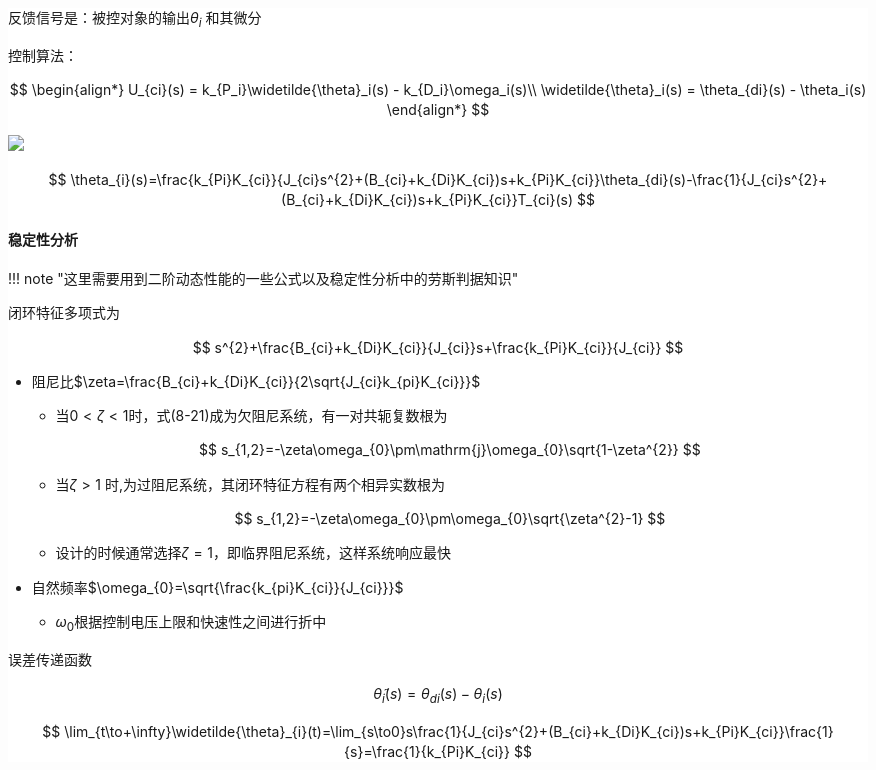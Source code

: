 
反馈信号是：被控对象的输出$\theta_i$ 和其微分

控制算法：

$$
\begin{align*}
U_{ci}(s) = k_{P_i}\widetilde{\theta}_i(s) - k_{D_i}\omega_i(s)\\
\widetilde{\theta}_i(s) = \theta_{di}(s) - \theta_i(s)    
\end{align*}
$$


![](https://philfan-pic.oss-cn-beijing.aliyuncs.com/web_pic/Robotics__Model__assets__7-Control.assets__202504011210339.webp)

$$
\theta_{i}(s)=\frac{k_{Pi}K_{ci}}{J_{ci}s^{2}+(B_{ci}+k_{Di}K_{ci})s+k_{Pi}K_{ci}}\theta_{di}(s)-\frac{1}{J_{ci}s^{2}+(B_{ci}+k_{Di}K_{ci})s+k_{Pi}K_{ci}}T_{ci}(s)
$$

#### 稳定性分析
!!! note "这里需要用到二阶动态性能的一些公式以及稳定性分析中的劳斯判据知识"

闭环特征多项式为

$$
s^{2}+\frac{B_{ci}+k_{Di}K_{ci}}{J_{ci}}s+\frac{k_{Pi}K_{ci}}{J_{ci}}
$$





- 阻尼比$\zeta=\frac{B_{ci}+k_{Di}K_{ci}}{2\sqrt{J_{ci}k_{pi}K_{ci}}}$
  - 当$0<\zeta<1$时，式(8-21)成为欠阻尼系统，有一对共轭复数根为

  $$
  s_{1,2}=-\zeta\omega_{0}\pm\mathrm{j}\omega_{0}\sqrt{1-\zeta^{2}}
  $$

  - 当$\zeta>1$ 时,为过阻尼系统，其闭环特征方程有两个相异实数根为

  $$
  s_{1,2}=-\zeta\omega_{0}\pm\omega_{0}\sqrt{\zeta^{2}-1}
  $$

  - 设计的时候通常选择$\zeta=1$，即临界阻尼系统，这样系统响应最快


- 自然频率$\omega_{0}=\sqrt{\frac{k_{pi}K_{ci}}{J_{ci}}}$
  - $\omega_0$根据控制电压上限和快速性之间进行折中




误差传递函数

$$
\tilde{\theta}_i\left(s\right)= \theta_{di}\left(s\right) - \theta_i\left(s\right)
$$

$$
\lim_{t\to+\infty}\widetilde{\theta}_{i}(t)=\lim_{s\to0}s\frac{1}{J_{ci}s^{2}+(B_{ci}+k_{Di}K_{ci})s+k_{Pi}K_{ci}}\frac{1}{s}=\frac{1}{k_{Pi}K_{ci}}
$$
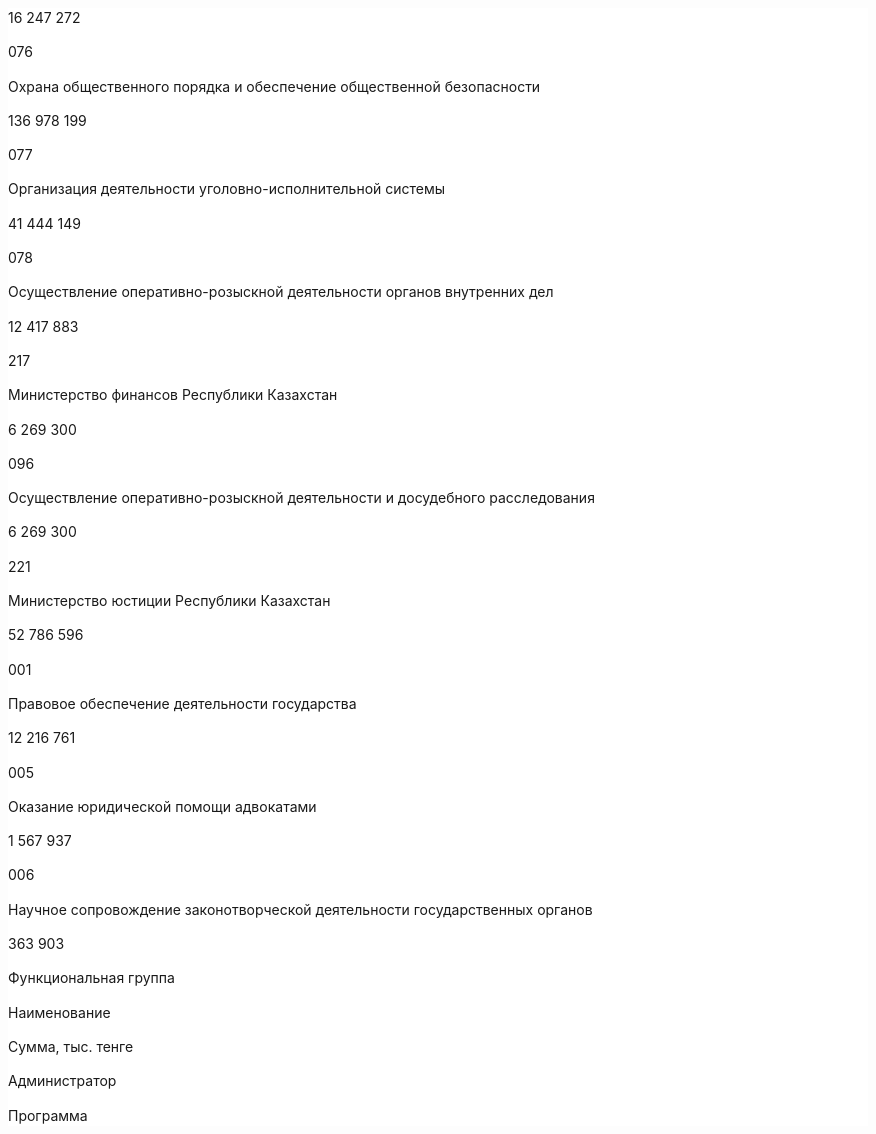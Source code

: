16 247 272

076

Охрана общественного порядка и обеспечение общественной безопасности

136 978 199

077

Организация деятельности уголовно-исполнительной системы

41 444 149

078

Осуществление оперативно-розыскной деятельности органов внутренних дел

12 417 883

217

Министерство финансов Республики Казахстан

6 269 300

096

Осуществление оперативно-розыскной деятельности и досудебного расследования

6 269 300

221

Министерство юстиции Республики Казахстан

52 786 596

001

Правовое обеспечение деятельности государства

12 216 761

005

Оказание юридической помощи адвокатами

1 567 937

006

Научное сопровождение законотворческой деятельности государственных органов

363 903

Функциональная группа

Наименование

Сумма, тыс. тенге

Администратор

Программа
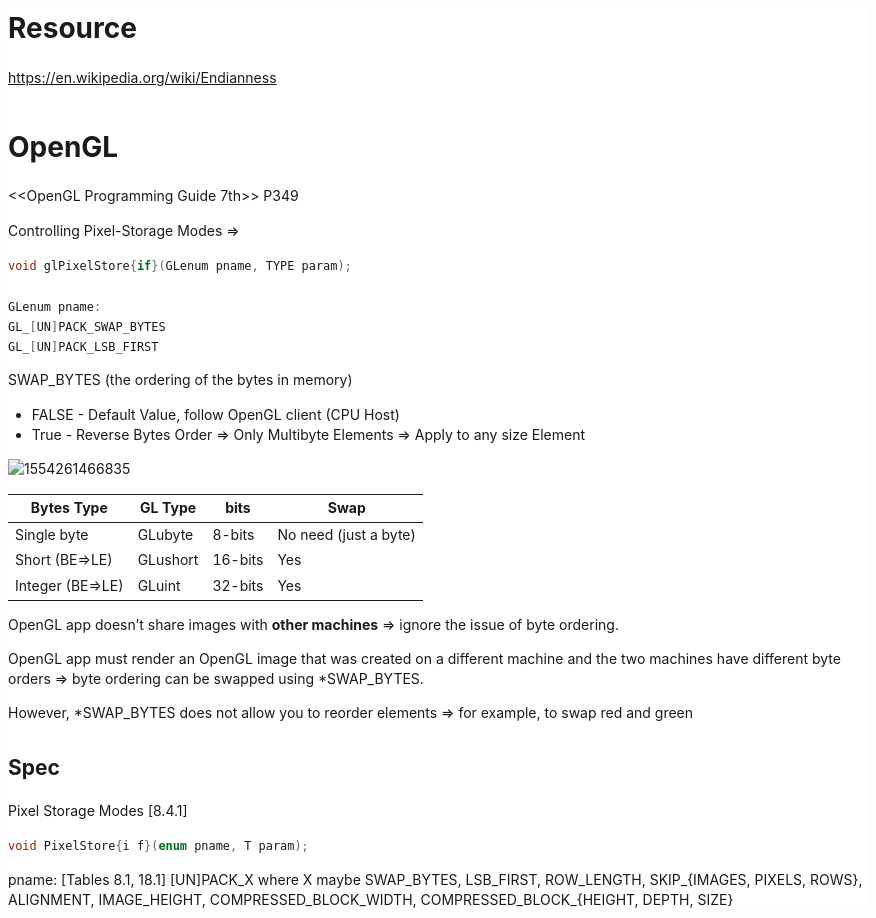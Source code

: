 # Resource

https://en.wikipedia.org/wiki/Endianness

# OpenGL

<<OpenGL Programming Guide 7th>> P349

Controlling Pixel-Storage Modes =>

```c
void glPixelStore{if}(GLenum pname, TYPE param);

GLenum pname:
GL_[UN]PACK_SWAP_BYTES
GL_[UN]PACK_LSB_FIRST
```

SWAP_BYTES (the ordering of the bytes in memory)

- FALSE - Default Value, follow OpenGL client (CPU Host)
- True     - Reverse Bytes Order => Only Multibyte Elements => Apply to any size Element

![1554261466835](assets/1554261466835.png)

| Bytes Type       | GL Type  | bits    | Swap                  |
| ---------------- | -------- | ------- | --------------------- |
| Single byte      | GLubyte  | 8-bits  | No need (just a byte) |
| Short (BE=>LE)   | GLushort | 16-bits | Yes                   |
| Integer (BE=>LE) | GLuint   | 32-bits | Yes                   |

OpenGL app doesn’t share images with **other machines** 
=> ignore the issue of byte ordering. 

OpenGL app must render an OpenGL image that was created on a different machine and the two machines have different byte orders 
=> byte ordering can be swapped using *SWAP_BYTES. 

However, *SWAP_BYTES does not allow you to reorder elements 
=> for example, to swap red and green

## Spec

Pixel Storage Modes [8.4.1]

```c
void PixelStore{i f}(enum pname, T param);
```

pname: [Tables 8.1, 18.1] [UN]PACK_X where X maybe SWAP_BYTES, LSB_FIRST, ROW_LENGTH, SKIP_{IMAGES, PIXELS, ROWS}, ALIGNMENT, IMAGE_HEIGHT, COMPRESSED_BLOCK_WIDTH, COMPRESSED_BLOCK_{HEIGHT, DEPTH, SIZE}
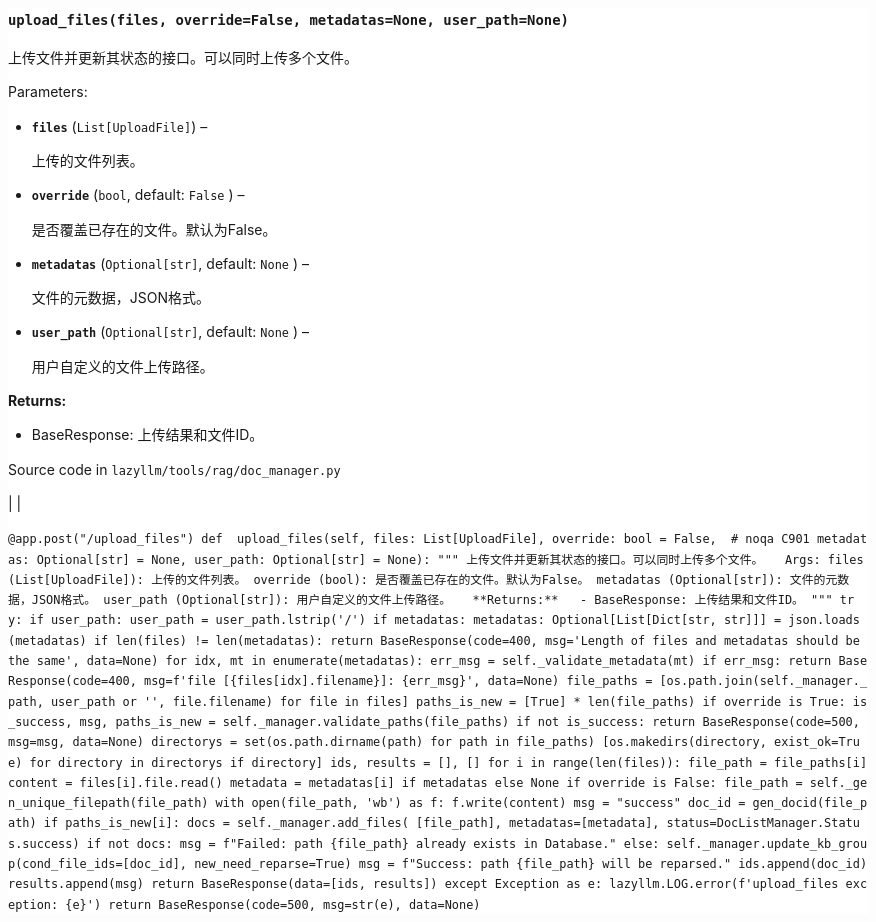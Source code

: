 ### `upload_files(files, override=False, metadatas=None, user_path=None)`

上传文件并更新其状态的接口。可以同时上传多个文件。

Parameters:

*   **`files`** (`List[UploadFile]`) –

    上传的文件列表。

*   **`override`** (`bool`, default: `False` ) –

    是否覆盖已存在的文件。默认为False。

*   **`metadatas`** (`Optional[str]`, default: `None` ) –

    文件的元数据，JSON格式。

*   **`user_path`** (`Optional[str]`, default: `None` ) –

    用户自定义的文件上传路径。


**Returns:**

*   BaseResponse: 上传结果和文件ID。

Source code in `lazyllm/tools/rag/doc_manager.py`

|  |

 `@app.post("/upload_files") def  upload_files(self, files: List[UploadFile], override: bool = False,  # noqa C901 metadatas: Optional[str] = None, user_path: Optional[str] = None): """ 上传文件并更新其状态的接口。可以同时上传多个文件。   Args:
 files (List[UploadFile]): 上传的文件列表。 override (bool): 是否覆盖已存在的文件。默认为False。 metadatas (Optional[str]): 文件的元数据，JSON格式。 user_path (Optional[str]): 用户自定义的文件上传路径。   **Returns:**   - BaseResponse: 上传结果和文件ID。 """
 try: if user_path: user_path = user_path.lstrip('/') if metadatas: metadatas: Optional[List[Dict[str, str]]] = json.loads(metadatas) if len(files) != len(metadatas): return BaseResponse(code=400, msg='Length of files and metadatas should be the same', data=None) for idx, mt in enumerate(metadatas): err_msg = self._validate_metadata(mt) if err_msg: return BaseResponse(code=400, msg=f'file [{files[idx].filename}]: {err_msg}', data=None) file_paths = [os.path.join(self._manager._path, user_path or '', file.filename) for file in files] paths_is_new = [True] * len(file_paths) if override is True: is_success, msg, paths_is_new = self._manager.validate_paths(file_paths) if not is_success: return BaseResponse(code=500, msg=msg, data=None) directorys = set(os.path.dirname(path) for path in file_paths) [os.makedirs(directory, exist_ok=True) for directory in directorys if directory] ids, results = [], [] for i in range(len(files)): file_path = file_paths[i] content = files[i].file.read() metadata = metadatas[i] if metadatas else None if override is False: file_path = self._gen_unique_filepath(file_path) with open(file_path, 'wb') as f: f.write(content) msg = "success" doc_id = gen_docid(file_path) if paths_is_new[i]: docs = self._manager.add_files( [file_path], metadatas=[metadata], status=DocListManager.Status.success) if not docs: msg = f"Failed: path {file_path} already exists in Database." else: self._manager.update_kb_group(cond_file_ids=[doc_id], new_need_reparse=True) msg = f"Success: path {file_path} will be reparsed." ids.append(doc_id) results.append(msg) return BaseResponse(data=[ids, results]) except Exception as e: lazyllm.LOG.error(f'upload_files exception: {e}') return BaseResponse(code=500, msg=str(e), data=None)`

◆ ◆ ◆ ◆ ◆ ◆ ◆

Required work
What lines in the data include the string "Министерство"? Copy each one.

Solution to the problem
Министерство финансов Республики Казахстан
Министерство юстиции Республики Казахстан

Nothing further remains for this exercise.